Associada à visão diametralmente oposta das instâncias relativamente a esta questão, surge a nossa apreciação, preliminar e sumária, de haver fortes dúvidas sobre o mérito do seu desfecho no tribunal de apelação, dúvidas que justificam que este órgão cimeiro da justiça administrativa esclareça, mediante revista. Aliás, também a apreciação feita no acórdão recorrido sobre a ponderação de interesses não está imune às críticas que lhe são dirigidas pelo actual recorrente.

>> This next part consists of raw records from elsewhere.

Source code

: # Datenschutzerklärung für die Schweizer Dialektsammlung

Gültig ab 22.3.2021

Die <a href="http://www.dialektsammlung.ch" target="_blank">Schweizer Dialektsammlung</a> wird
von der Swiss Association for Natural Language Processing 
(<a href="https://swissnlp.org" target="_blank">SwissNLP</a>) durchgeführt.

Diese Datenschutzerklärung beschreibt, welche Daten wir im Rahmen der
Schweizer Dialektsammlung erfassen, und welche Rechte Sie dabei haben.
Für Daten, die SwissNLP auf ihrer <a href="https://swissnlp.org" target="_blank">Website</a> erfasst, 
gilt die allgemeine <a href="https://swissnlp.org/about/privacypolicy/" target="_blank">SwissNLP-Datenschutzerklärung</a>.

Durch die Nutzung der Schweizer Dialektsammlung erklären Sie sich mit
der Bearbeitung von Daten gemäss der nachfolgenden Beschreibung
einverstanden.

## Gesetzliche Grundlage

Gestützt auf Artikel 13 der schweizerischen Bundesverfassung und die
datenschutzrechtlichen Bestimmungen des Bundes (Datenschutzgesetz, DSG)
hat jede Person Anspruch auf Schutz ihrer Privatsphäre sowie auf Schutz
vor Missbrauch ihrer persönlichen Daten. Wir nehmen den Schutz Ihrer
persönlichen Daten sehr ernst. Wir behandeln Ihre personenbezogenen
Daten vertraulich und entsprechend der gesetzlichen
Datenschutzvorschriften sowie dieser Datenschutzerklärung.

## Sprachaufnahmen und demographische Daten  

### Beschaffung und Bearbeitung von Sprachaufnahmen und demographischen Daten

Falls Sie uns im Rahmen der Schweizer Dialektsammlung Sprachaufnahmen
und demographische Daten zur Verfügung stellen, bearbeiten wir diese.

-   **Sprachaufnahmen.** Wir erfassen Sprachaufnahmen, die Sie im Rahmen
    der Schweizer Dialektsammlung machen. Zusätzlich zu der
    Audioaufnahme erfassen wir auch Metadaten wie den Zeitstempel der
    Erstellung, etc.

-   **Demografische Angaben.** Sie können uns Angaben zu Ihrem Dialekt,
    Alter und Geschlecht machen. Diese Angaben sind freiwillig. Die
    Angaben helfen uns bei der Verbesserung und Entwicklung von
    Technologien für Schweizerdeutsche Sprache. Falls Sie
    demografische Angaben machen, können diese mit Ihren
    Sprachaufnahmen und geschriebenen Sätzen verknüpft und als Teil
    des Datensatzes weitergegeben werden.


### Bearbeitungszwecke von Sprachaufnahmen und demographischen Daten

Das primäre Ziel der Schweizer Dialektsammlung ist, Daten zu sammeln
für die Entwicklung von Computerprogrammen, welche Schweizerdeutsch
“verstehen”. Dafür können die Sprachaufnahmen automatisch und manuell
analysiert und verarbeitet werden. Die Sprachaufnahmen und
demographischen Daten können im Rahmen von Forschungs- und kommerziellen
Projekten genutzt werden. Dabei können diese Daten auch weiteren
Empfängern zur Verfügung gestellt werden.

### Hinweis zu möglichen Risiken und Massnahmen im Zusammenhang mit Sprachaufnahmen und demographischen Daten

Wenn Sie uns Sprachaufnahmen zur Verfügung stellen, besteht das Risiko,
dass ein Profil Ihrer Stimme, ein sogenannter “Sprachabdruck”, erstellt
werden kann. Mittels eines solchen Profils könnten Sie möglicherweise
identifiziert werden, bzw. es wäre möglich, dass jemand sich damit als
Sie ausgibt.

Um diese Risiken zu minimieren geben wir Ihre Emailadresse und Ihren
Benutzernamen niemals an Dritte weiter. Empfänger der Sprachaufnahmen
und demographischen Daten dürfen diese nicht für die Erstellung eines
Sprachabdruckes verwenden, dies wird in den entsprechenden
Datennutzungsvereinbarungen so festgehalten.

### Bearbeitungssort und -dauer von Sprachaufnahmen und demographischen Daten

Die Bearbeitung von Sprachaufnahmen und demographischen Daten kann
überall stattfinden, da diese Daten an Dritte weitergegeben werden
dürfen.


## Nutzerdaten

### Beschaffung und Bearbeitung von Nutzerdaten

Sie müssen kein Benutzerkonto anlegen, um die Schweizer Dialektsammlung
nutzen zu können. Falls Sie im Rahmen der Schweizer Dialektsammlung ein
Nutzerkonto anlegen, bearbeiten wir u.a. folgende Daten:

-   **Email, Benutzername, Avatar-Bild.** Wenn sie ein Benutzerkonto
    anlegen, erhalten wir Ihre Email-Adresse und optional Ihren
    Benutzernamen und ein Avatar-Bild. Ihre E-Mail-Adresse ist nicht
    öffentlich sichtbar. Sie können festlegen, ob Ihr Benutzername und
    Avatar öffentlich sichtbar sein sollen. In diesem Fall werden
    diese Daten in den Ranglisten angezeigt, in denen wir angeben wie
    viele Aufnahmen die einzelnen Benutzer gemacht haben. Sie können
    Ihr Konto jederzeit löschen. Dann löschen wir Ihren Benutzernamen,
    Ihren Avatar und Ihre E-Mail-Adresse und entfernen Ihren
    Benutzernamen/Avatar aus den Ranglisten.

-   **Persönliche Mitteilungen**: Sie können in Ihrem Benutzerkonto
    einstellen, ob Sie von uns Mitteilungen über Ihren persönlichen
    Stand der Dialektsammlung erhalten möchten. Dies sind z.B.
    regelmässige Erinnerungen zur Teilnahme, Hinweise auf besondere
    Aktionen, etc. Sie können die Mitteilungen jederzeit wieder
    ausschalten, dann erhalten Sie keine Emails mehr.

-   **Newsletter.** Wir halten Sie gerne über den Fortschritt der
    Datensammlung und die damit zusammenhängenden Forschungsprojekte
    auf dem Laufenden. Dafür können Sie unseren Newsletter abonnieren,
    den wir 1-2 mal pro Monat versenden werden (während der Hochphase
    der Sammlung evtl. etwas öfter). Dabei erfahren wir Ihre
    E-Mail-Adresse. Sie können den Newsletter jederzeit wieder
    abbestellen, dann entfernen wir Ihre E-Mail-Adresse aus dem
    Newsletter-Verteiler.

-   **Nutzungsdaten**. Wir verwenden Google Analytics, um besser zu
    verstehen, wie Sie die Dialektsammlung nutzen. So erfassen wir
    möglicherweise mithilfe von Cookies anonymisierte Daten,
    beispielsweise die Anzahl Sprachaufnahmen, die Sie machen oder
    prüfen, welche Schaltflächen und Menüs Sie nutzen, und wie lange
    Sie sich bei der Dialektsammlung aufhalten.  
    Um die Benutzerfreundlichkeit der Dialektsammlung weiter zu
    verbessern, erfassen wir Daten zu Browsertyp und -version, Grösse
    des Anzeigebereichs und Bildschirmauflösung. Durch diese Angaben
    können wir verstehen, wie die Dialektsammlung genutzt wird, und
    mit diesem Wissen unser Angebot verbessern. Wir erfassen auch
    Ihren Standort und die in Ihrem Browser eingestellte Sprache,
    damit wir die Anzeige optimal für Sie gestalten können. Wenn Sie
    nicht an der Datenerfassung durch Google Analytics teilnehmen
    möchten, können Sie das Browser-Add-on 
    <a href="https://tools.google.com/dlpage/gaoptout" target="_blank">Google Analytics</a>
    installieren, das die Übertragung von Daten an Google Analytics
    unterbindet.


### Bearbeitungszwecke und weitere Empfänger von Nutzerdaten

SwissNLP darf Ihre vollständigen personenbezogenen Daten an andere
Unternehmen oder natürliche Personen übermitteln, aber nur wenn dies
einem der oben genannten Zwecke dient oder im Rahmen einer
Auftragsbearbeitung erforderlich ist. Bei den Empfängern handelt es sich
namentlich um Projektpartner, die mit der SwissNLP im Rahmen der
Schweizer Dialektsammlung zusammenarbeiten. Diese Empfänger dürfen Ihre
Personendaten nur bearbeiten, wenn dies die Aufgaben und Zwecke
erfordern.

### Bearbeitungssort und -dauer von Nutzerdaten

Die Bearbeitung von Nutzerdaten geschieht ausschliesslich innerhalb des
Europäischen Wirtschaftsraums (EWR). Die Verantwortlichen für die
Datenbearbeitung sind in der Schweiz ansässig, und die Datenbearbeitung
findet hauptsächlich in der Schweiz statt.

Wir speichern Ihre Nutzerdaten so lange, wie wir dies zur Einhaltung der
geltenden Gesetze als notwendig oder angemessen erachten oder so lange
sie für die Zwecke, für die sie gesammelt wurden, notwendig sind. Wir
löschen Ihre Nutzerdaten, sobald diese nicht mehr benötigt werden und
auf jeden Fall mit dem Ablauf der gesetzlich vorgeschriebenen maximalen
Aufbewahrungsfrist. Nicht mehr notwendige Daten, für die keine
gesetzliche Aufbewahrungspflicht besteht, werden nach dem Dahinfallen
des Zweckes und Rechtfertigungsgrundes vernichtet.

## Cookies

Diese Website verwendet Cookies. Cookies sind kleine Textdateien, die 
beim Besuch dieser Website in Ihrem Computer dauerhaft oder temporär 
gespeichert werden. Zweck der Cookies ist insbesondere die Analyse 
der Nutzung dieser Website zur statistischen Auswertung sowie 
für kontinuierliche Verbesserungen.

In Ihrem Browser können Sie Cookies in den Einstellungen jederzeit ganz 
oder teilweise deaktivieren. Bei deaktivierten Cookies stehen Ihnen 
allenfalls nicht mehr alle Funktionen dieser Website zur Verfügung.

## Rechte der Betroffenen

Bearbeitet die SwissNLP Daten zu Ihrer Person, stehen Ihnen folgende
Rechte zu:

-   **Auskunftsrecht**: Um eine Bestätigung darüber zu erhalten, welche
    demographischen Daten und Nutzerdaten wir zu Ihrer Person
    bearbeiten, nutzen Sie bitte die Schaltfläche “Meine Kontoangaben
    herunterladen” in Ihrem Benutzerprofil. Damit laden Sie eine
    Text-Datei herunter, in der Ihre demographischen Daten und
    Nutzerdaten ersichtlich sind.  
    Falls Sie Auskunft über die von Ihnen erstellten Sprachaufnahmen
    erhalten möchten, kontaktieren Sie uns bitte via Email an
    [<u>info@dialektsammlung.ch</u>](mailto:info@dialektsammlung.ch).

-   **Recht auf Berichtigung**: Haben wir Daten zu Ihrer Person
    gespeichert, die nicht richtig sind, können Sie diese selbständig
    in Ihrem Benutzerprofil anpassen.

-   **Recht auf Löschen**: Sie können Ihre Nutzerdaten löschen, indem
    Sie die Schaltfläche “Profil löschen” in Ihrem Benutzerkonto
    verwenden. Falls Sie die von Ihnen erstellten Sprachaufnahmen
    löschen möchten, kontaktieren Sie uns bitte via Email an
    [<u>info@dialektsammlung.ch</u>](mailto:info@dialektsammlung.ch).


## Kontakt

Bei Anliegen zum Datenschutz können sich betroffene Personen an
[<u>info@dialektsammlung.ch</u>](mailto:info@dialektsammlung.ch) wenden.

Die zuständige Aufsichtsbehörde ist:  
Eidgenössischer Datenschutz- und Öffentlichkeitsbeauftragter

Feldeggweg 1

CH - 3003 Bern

Deste modo, não obstante estarmos no âmbito da «justiça cautelar», instrumental e provisória por natureza, e por isso mesmo pouco atreita a soluções de «revista» que, à partida, estão mais vocacionadas para as questões de carácter mais definitivo, o certo é que a presente revista deve ser admitida, não tanto pela importância fundamental da questão nuclear suscitada mas antes pela necessidade de melhor aplicação do direito.

Assim, importa, neste caso, quebrar a regra da excepcionalidade do recurso de revista, e admiti-lo.

Nestes termos, e de harmonia com o disposto no artigo 150º do CPTA, acordam os juízes desta formação em admitir o recurso de revista interposto pelo MINISTÉRIO DA JUSTIÇA.

Sem custas.

Lisboa, 13 de Janeiro de 2022. – José Veloso (relator) – Teresa de Sousa – Carlos Carvalho.